SoftBank SPAC to Take Walmart-Backed Symbotic Public in $5.5 Billion Deal

By Reuters
Reuters
Reuters
December 14, 2021 Updated: December 14, 2021

Walmart Inc.-backed Symbotic said on Monday it would go public through a merger with a SoftBank Group Corp. blank-check firm in a deal offering the robotics and automation startup a pro-forma equity value of $5.5 billion.

The deal with SVF Investment Corp. 3 is supported by a private investment in public equity of $205 million from a group of investors, including Walmart.

Gross proceeds from the deal, which values Symbotic at a pro-forma enterprise value of $4.8 billion, are expected to be around $725 million.

The Wilmington, Massachusetts-based company was founded in 2007. Its AI-powered software uses several hundred mobile robots to improve speed and reduce damage at distribution centers.

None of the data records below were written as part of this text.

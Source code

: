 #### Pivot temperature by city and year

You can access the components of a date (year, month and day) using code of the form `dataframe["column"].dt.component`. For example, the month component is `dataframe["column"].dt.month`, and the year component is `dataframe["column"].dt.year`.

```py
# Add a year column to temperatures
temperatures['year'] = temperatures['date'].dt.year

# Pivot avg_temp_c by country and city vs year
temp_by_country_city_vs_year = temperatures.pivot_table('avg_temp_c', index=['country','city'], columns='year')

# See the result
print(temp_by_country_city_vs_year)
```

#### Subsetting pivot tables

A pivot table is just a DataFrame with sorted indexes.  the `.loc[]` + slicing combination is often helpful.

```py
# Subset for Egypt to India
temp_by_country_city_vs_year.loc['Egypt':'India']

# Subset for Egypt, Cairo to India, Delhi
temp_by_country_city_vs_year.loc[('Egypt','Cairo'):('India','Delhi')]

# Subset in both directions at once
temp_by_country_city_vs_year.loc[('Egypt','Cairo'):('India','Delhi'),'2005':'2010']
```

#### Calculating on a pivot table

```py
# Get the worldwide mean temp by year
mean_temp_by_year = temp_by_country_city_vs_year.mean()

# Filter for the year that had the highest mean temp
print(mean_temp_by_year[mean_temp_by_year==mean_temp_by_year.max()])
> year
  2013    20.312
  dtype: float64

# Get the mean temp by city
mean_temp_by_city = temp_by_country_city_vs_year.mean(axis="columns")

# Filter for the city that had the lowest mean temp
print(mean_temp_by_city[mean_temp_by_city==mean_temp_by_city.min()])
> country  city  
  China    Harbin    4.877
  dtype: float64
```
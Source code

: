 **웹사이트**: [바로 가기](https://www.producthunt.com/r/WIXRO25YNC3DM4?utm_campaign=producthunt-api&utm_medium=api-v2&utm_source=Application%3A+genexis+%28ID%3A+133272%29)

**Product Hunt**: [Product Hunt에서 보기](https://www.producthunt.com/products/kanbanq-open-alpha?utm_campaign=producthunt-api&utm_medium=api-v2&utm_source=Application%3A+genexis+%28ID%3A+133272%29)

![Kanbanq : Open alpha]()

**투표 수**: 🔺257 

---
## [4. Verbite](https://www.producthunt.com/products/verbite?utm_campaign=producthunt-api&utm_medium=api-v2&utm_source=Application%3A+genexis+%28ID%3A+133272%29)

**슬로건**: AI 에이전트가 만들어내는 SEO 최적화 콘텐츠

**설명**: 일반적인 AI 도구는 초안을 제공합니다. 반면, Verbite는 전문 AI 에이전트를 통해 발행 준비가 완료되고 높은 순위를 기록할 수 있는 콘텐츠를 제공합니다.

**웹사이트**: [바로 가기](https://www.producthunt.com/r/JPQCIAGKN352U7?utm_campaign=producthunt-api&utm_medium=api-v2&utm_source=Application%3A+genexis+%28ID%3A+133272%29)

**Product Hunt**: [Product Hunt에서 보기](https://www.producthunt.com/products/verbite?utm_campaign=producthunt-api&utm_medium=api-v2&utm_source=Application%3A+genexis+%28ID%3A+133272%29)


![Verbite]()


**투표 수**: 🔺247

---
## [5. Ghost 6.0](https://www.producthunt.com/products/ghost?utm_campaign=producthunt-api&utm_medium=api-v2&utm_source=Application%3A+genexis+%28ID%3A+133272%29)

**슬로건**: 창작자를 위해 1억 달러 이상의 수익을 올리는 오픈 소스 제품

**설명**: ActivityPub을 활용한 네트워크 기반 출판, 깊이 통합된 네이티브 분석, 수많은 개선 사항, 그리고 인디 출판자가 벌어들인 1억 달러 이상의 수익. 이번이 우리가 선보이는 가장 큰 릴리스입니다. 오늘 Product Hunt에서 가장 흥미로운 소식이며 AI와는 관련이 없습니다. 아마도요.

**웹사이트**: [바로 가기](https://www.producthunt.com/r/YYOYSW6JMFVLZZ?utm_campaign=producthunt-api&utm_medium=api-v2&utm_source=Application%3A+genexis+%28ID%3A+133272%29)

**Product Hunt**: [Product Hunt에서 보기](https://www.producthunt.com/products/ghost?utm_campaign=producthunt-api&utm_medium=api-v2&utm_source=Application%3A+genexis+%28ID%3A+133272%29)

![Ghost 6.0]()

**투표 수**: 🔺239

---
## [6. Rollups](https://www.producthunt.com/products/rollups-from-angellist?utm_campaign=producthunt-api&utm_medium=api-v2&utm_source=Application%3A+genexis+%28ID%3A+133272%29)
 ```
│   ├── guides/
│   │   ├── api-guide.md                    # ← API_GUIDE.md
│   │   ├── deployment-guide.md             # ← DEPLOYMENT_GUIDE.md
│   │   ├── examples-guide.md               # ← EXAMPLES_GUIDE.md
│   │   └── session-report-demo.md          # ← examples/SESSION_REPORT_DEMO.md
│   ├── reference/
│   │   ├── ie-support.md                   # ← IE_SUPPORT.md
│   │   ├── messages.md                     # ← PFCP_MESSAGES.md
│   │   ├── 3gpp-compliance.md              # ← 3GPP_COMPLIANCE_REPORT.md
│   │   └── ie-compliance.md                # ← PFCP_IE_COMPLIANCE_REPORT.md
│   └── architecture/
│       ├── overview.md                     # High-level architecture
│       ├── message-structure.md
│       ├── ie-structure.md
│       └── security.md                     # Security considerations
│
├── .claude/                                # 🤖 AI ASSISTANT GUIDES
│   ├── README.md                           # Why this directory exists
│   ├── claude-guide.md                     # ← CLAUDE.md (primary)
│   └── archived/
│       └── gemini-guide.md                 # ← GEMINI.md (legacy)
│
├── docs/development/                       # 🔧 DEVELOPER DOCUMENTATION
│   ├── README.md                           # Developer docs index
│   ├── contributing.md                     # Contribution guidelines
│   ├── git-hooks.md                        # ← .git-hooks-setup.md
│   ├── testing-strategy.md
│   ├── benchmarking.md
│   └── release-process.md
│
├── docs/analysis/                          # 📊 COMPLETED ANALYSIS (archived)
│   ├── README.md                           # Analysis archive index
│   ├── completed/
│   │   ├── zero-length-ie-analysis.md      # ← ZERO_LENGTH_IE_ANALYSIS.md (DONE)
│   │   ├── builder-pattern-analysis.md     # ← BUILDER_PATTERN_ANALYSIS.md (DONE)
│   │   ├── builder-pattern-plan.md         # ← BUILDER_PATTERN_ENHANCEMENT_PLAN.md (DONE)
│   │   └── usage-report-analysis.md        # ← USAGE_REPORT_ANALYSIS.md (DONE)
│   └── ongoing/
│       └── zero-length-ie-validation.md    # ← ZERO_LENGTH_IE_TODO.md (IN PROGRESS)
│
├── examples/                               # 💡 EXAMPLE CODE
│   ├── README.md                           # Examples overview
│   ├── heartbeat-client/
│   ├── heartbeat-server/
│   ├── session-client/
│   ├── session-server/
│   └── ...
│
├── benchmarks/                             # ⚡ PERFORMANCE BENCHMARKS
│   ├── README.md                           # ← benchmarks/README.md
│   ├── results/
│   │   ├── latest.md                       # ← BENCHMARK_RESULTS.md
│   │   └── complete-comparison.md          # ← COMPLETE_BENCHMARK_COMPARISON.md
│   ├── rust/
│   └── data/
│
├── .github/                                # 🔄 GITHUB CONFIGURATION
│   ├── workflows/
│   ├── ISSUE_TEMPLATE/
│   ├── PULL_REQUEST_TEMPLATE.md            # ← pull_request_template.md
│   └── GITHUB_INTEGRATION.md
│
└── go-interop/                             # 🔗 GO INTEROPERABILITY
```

Supply chain-focused Symbotic offers its services in over 1,400 stores in 16 states and eight Canadian provinces and serves retailers, grocers, and wholesalers, including Walmart, Albertsons, and C&S Wholesale Grocers.

The deal comes against the backdrop of global supply chain glitches brought on by labor shortages, port logjams, freight costs, and chip shortages.

SVF 3, which raised $320 million in an IPO in March, was looking for a new merger partner after talks with location data services provider Mapbox reportedly collapsed.

SPACs, or special purpose acquisition companies, are publicly listed investment vehicles that have no operations and are raised with the intention of merging with a private company.

They serve as an alternate route to public markets for companies looking to float their shares by sidestepping a traditional initial public offering.

Several software and technology companies filed to go public in 2021, either through traditional IPOs or SPACs, making it a record year for deals in the sector.

The combined entity will operate under the name Symbotic Inc. and will trade under the symbol “SYM” on the Nasdaq after the merger, which is expected to close in the first half of next year.